Diggs (, ) ran the 40-yard dash in 4.46 seconds at the 2015 NFL Combine and stood on those numbers at his Pro Day. He ran the 20-yard shuttle in 4.11 seconds and also had a 60-yard long shuttle time of 11.46 seconds.

Minnesota Vikings
Diggs was selected in the fifth round with the 146th overall pick by the Minnesota Vikings in the 2015 NFL Draft. He signed a four-year, $2.5 million deal that included a guaranteed $227,000 signing bonus.

2015 season

Diggs was inactive during the Vikings' first three games of the season. He got his first chance to play in Week 4 against the Denver Broncos because of injuries to receivers Charles Johnson and Jarius Wright and responded with six catches on ten targets and a team-high 87 yards in Minnesota's 23–20 loss at Denver. In his first career start against the Kansas City Chiefs in Week 6, Diggs took full advantage to become the first Vikings' receiver since Week 14 in the previous season to record a 100-yard game, finishing with seven catches for 129 yards, including a 30-yard reception on a crucial third-down. Diggs officially received the starting wide receiver role, opposite that of teammate Mike Wallace, against the Detroit Lions in Week 7. Diggs put up his second straight 100-yard game, hauling in six passes for 108 yards; in the third quarter, Diggs beat veteran cornerback Rashean Mathis with a double move then laid out to make a highlight-reel 36-yard touchdown catch in the end zone, the first of his NFL career.
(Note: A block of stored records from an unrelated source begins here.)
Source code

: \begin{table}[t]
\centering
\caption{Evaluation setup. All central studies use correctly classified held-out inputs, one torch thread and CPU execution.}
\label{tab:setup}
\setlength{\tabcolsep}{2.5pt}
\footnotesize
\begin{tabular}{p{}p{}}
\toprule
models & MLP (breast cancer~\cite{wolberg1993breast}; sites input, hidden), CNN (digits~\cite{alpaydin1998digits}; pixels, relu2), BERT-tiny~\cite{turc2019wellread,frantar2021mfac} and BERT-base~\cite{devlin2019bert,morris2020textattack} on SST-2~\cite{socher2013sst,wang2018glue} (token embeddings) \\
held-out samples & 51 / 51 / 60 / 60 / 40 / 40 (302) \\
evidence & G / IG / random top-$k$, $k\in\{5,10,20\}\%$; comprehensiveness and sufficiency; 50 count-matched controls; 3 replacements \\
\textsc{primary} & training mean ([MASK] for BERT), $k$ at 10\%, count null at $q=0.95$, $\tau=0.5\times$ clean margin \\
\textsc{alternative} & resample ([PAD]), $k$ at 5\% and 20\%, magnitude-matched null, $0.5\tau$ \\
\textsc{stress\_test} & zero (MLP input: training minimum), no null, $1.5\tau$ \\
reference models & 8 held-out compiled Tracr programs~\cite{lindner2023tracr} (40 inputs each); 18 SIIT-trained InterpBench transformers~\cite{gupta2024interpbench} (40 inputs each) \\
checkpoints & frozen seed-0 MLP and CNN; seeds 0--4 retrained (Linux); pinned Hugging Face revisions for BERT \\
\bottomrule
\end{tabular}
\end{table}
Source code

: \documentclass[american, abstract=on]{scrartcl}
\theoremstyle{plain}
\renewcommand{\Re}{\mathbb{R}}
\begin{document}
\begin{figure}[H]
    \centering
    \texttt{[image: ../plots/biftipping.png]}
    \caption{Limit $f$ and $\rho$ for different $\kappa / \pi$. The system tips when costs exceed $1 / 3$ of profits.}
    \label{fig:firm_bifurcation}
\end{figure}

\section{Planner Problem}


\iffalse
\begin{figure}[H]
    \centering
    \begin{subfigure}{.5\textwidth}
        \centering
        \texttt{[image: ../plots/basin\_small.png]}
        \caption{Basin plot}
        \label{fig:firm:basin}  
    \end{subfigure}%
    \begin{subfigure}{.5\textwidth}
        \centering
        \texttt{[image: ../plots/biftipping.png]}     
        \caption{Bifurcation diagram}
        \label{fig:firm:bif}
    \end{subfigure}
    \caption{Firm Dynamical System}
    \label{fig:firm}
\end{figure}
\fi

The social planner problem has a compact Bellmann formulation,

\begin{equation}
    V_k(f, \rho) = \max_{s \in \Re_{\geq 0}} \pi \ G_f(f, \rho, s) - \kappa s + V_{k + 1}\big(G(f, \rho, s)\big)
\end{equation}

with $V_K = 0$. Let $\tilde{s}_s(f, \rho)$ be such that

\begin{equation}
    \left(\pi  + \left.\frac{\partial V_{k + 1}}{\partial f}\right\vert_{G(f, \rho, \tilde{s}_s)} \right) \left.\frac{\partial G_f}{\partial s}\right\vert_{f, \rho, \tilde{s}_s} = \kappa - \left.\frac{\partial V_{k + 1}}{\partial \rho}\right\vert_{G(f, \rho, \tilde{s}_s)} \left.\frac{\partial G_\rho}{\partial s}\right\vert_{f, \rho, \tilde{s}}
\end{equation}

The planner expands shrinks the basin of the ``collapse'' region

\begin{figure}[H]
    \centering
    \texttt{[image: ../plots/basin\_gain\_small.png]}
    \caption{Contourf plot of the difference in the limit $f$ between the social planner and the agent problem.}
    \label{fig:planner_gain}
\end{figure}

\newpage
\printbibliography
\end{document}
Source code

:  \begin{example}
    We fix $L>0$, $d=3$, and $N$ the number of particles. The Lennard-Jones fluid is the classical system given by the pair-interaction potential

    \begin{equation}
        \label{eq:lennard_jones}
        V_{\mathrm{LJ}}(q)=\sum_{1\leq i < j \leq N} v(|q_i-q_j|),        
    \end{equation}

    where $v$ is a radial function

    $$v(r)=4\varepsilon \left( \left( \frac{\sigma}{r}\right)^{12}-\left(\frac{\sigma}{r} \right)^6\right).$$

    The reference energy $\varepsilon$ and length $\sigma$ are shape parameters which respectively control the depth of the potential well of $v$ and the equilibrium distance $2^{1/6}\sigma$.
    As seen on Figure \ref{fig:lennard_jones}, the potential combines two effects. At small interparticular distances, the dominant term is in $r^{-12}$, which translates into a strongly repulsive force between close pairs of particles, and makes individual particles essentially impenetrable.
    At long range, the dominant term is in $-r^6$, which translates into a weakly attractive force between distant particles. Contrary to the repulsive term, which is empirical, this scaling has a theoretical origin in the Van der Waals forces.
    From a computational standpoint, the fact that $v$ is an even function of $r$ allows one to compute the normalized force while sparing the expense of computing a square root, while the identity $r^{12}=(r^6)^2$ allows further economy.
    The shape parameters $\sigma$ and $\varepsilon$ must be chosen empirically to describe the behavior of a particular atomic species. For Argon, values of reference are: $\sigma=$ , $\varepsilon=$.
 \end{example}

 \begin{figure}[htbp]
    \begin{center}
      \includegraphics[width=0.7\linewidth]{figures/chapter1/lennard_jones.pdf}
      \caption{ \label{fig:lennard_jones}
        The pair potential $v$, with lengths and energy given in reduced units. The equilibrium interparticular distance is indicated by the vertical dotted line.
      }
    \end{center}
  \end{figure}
Since Randy Moss in 1998, Diggs was the first Vikings rookie to record consecutive 100-yard games, and 80 or more receiving yards in his first three games. In the Vikings' 23–20 win over the Chicago Bears in Week 8, Diggs recorded his fourth consecutive game with at least five catches and 80 yards. On a crucial third-down play with only 2:00 left, Diggs caught a short pass from Teddy Bridgewater at the 30-yard line, then he spun around cornerback Sherrick McManis and turned upfield over his right shoulder with open space in front of him. He shook a defender at the five-yard line and dove past another into the end zone, tying the game 20–20. Diggs wound up being the Vikings' leading receiver, hauling in six catches for 95 yards and a 40-yard touchdown. Diggs' yardage over four games ranks him second among all NFL players in their first four career games since 1960, behind only Anquan Boldin's 464 yards in 2003.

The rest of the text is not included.